-- WHAT TO WORK ON --
Produce a verbatim transcription of all records.
______
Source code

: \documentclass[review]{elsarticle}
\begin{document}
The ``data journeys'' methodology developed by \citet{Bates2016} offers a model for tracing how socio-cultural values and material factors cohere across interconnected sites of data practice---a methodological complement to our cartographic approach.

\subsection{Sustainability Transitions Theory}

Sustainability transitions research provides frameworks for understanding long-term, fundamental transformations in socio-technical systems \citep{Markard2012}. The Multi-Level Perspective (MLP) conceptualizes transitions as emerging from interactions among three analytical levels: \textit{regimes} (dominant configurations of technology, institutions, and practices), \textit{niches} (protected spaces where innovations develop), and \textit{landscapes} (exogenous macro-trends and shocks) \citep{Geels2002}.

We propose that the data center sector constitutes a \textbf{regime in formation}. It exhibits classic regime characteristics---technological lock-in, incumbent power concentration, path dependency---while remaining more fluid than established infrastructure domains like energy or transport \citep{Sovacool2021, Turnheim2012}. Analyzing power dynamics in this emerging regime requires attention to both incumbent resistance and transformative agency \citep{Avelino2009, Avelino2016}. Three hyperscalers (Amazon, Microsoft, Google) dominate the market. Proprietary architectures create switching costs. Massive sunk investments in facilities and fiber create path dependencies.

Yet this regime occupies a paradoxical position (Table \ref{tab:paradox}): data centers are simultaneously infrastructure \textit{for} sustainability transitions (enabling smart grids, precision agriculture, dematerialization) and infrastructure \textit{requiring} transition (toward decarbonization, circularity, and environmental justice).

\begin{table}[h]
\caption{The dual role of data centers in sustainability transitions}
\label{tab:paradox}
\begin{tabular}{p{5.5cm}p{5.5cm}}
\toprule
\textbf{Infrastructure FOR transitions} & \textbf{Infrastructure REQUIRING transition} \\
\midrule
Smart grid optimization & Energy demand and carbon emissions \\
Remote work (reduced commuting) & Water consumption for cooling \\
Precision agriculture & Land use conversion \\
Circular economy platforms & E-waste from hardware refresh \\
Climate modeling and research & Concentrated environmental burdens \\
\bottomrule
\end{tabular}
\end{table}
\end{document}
______
-- RESULT FOR THIS EXERCISE --
Source code

: \documentclass[review]{elsarticle}
\begin{document}
The ``data journeys'' methodology developed by \citet{Bates2016} offers a model for tracing how socio-cultural values and material factors cohere across interconnected sites of data practice---a methodological complement to our cartographic approach.

\subsection{Sustainability Transitions Theory}

Sustainability transitions research provides frameworks for understanding long-term, fundamental transformations in socio-technical systems \citep{Markard2012}. The Multi-Level Perspective (MLP) conceptualizes transitions as emerging from interactions among three analytical levels: \textit{regimes} (dominant configurations of technology, institutions, and practices), \textit{niches} (protected spaces where innovations develop), and \textit{landscapes} (exogenous macro-trends and shocks) \citep{Geels2002}.

We propose that the data center sector constitutes a \textbf{regime in formation}. It exhibits classic regime characteristics---technological lock-in, incumbent power concentration, path dependency---while remaining more fluid than established infrastructure domains like energy or transport \citep{Sovacool2021, Turnheim2012}. Analyzing power dynamics in this emerging regime requires attention to both incumbent resistance and transformative agency \citep{Avelino2009, Avelino2016}. Three hyperscalers (Amazon, Microsoft, Google) dominate the market. Proprietary architectures create switching costs. Massive sunk investments in facilities and fiber create path dependencies.

Yet this regime occupies a paradoxical position (Table \ref{tab:paradox}): data centers are simultaneously infrastructure \textit{for} sustainability transitions (enabling smart grids, precision agriculture, dematerialization) and infrastructure \textit{requiring} transition (toward decarbonization, circularity, and environmental justice).

\begin{table}[h]
\caption{The dual role of data centers in sustainability transitions}
\label{tab:paradox}
\begin{tabular}{p{5.5cm}p{5.5cm}}
\toprule
\textbf{Infrastructure FOR transitions} & \textbf{Infrastructure REQUIRING transition} \\
\midrule
Smart grid optimization & Energy demand and carbon emissions \\
Remote work (reduced commuting) & Water consumption for cooling \\
Precision agriculture & Land use conversion \\
Circular economy platforms & E-waste from hardware refresh \\
Climate modeling and research & Concentrated environmental burdens \\
\bottomrule
\end{tabular}
\end{table}
\end{document}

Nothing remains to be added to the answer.